Tatsächlich passt das, was nach 1917 geschah, nicht in den Rahmen menschlicher Logik. Zehntausende Kirchen wurden geschlossen oder vom Erdboden getilgt, Tausende Klöster und Einsiedeleien wurden zerstört, Hunderttausende Gläubige, Tausende Priester und Hunderte Bischöfe wurden erschossen, Millionen wurden lebendig hinter dem Stacheldraht des GULAG begraben. Wie konnte das passieren? Und vor allem – warum?

Um zu versuchen, diese Frage zu beantworten (die auch für unsere Tage von Bedeutung ist) – wenden wir uns der Geschichte zu.

Wenn die Kirche aufhört, der Leib Christi zu sein

Bereits seit der Epoche Peters I. war das religiöse Leben der Russischen Kirche enormer und erbarmungsloser Kritik ausgesetzt. Einerseits wurde der Kirche übermäßige Aufmerksamkeit für äußere Formen des Kultes vorgeworfen, andererseits stand sie unter enormem Einfluss des Staates. Eine Person, die die kirchlichen Realitäten jener Zeit kannte und die schwerlich des Unpatriotismus beschuldigt werden konnte, der Slawophile Iwan Aksakow, schrieb: „So erscheint die Kirche, was ihre Verwaltung betrifft, bei uns jetzt als eine Art kolossales Büro, das – mit unvermeidlicher, leider, bürokratischer offizieller Lüge – die Ordnungen des deutschen Bürokratismus auf die Rettung der Herde Christi anwendet... Anscheinend wurde der Kirche nur die richtige Ordnung gegeben, – indem endlich die notwendige Ordnung eingeführt wurde...
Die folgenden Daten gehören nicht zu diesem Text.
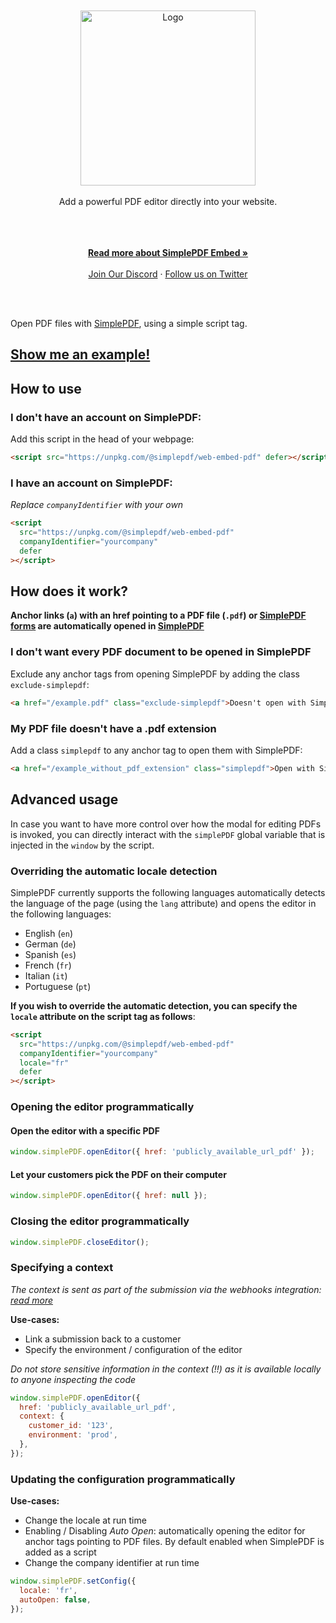 </br>
</br>
<div align="center">
  <a href="https://simplepdf.com" target="_blank">
  <picture>
    <source media="(prefers-color-scheme: dark)" srcset="https://cdn.simplepdf.com/simple-pdf/assets/simplepdf-github-white.png?">
    <img src="https://cdn.simplepdf.com/simple-pdf/assets/simplepdf-github.png?" width="280" alt="Logo"/>
  </picture>
  </a>
</div>
<br/>
<div align="center">
Add a powerful PDF editor directly into your website.
</div>
</br>
</br>
<p align="center">
<br/>
<a href="https://simplepdf.com/embed" rel="dofollow"><strong>Read more about SimplePDF Embed »</strong></a>
<br/>
<br/>
<a href="https://discord.gg/n6M8jb5GEP">Join Our Discord</a>
  ·
<a href="https://twitter.com/simple_pdf">Follow us on Twitter</a>
</p>
<br/>
<br/>

Open PDF files with [SimplePDF](https://simplepdf.com), using a simple script tag.

## [Show me an example!](https://web.simplepdf.co)

## How to use

### I don't have an account on SimplePDF:

Add this script in the head of your webpage:

```html
<script src="https://unpkg.com/@simplepdf/web-embed-pdf" defer></script>
```

### I have an account on SimplePDF:

_Replace `companyIdentifier` with your own_

<!-- prettier-ignore-start -->
```html
<script
  src="https://unpkg.com/@simplepdf/web-embed-pdf"
  companyIdentifier="yourcompany"
  defer
></script>
```
<!-- prettier-ignore-end -->

## How does it work?

**Anchor links (`a`) with an href pointing to a PDF file (`.pdf`) or [SimplePDF forms](https://simplepdf.com/portal) are automatically opened in [SimplePDF](https://simplepdf.com)**

### I don't want every PDF document to be opened in SimplePDF

Exclude any anchor tags from opening SimplePDF by adding the class `exclude-simplepdf`:

```html
<a href="/example.pdf" class="exclude-simplepdf">Doesn't open with SimplePDF</a>
```

### My PDF file doesn't have a .pdf extension

Add a class `simplepdf` to any anchor tag to open them with SimplePDF:

```html
<a href="/example_without_pdf_extension" class="simplepdf">Open with SimplePDF</a>
```

## Advanced usage

In case you want to have more control over how the modal for editing PDFs is invoked, you can directly interact with the `simplePDF` global variable that is injected in the `window` by the script.

### Overriding the automatic locale detection

SimplePDF currently supports the following languages automatically detects the language of the page (using the `lang` attribute) and opens the editor in the following languages:

- English (`en`)
- German (`de`)
- Spanish (`es`)
- French (`fr`)
- Italian (`it`)
- Portuguese (`pt`)

**If you wish to override the automatic detection, you can specify the `locale` attribute on the script tag as follows**:

<!-- prettier-ignore-start -->
```html
<script
  src="https://unpkg.com/@simplepdf/web-embed-pdf"
  companyIdentifier="yourcompany"
  locale="fr"
  defer
></script>
```
<!-- prettier-ignore-end -->

### Opening the editor programmatically

#### Open the editor with a specific PDF

```javascript
window.simplePDF.openEditor({ href: 'publicly_available_url_pdf' });
```

#### Let your customers pick the PDF on their computer

```javascript
window.simplePDF.openEditor({ href: null });
```

### Closing the editor programmatically

```javascript
window.simplePDF.closeEditor();
```

### Specifying a context

_The context is sent as part of the submission via the webhooks integration: [read more](https://simplepdf.com/help/how-to/configure-webhooks-pdf-form-submissions#events)_

**Use-cases:**

- Link a submission back to a customer
- Specify the environment / configuration of the editor

_Do not store sensitive information in the context (!!) as it is available locally to anyone inspecting the code_

```javascript
window.simplePDF.openEditor({
  href: 'publicly_available_url_pdf',
  context: {
    customer_id: '123',
    environment: 'prod',
  },
});
```

### Updating the configuration programmatically

**Use-cases:**

- Change the locale at run time
- Enabling / Disabling _Auto Open_: automatically opening the editor for anchor tags pointing to PDF files. By default enabled when SimplePDF is added as a script
- Change the company identifier at run time

```javascript
window.simplePDF.setConfig({
  locale: 'fr',
  autoOpen: false,
});
```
Aber es geschah nur eine Kleinigkeit: die Seele ging verloren; das Ideal wurde ersetzt, d.h. anstelle des Ideals der Kirche erschien das staatliche Ideal und die innere Wahrheit wurde durch die formale, äußere Wahrheit ersetzt; ein anderes Maß wurde anstelle des früheren, geistlichen und moralischen Maßes eingeführt; alles wurde gewogen und gemessen nach dem Gewicht und der Elle der Regierung, gebrandmarkt... Die Sache ist die, dass zusammen mit dem staatlichen Element und der staatlichen Weltanschauung, wie dünne Luft, fast unmerklich in den Geist und die Seele fast der gesamten, mit wenigen Ausnahmen, unserer kirchlichen Umgebung eingedrungen ist und das Verständnis so sehr eingeengt hat, dass der lebendige Sinn der gegenwärtigen Berufung der Kirche ihr jetzt kaum noch zugänglich ist... Nirgendwo fürchtet man die Wahrheit so sehr wie in unserer kirchlichen Verwaltung, nirgendwo trifft man auf solche Gefälligkeit wie bei unserer Hierarchie, nirgendwo ist der Geist des Pharisäertums so stark wie unter denen, die als Erste die Lüge hassen sollten“.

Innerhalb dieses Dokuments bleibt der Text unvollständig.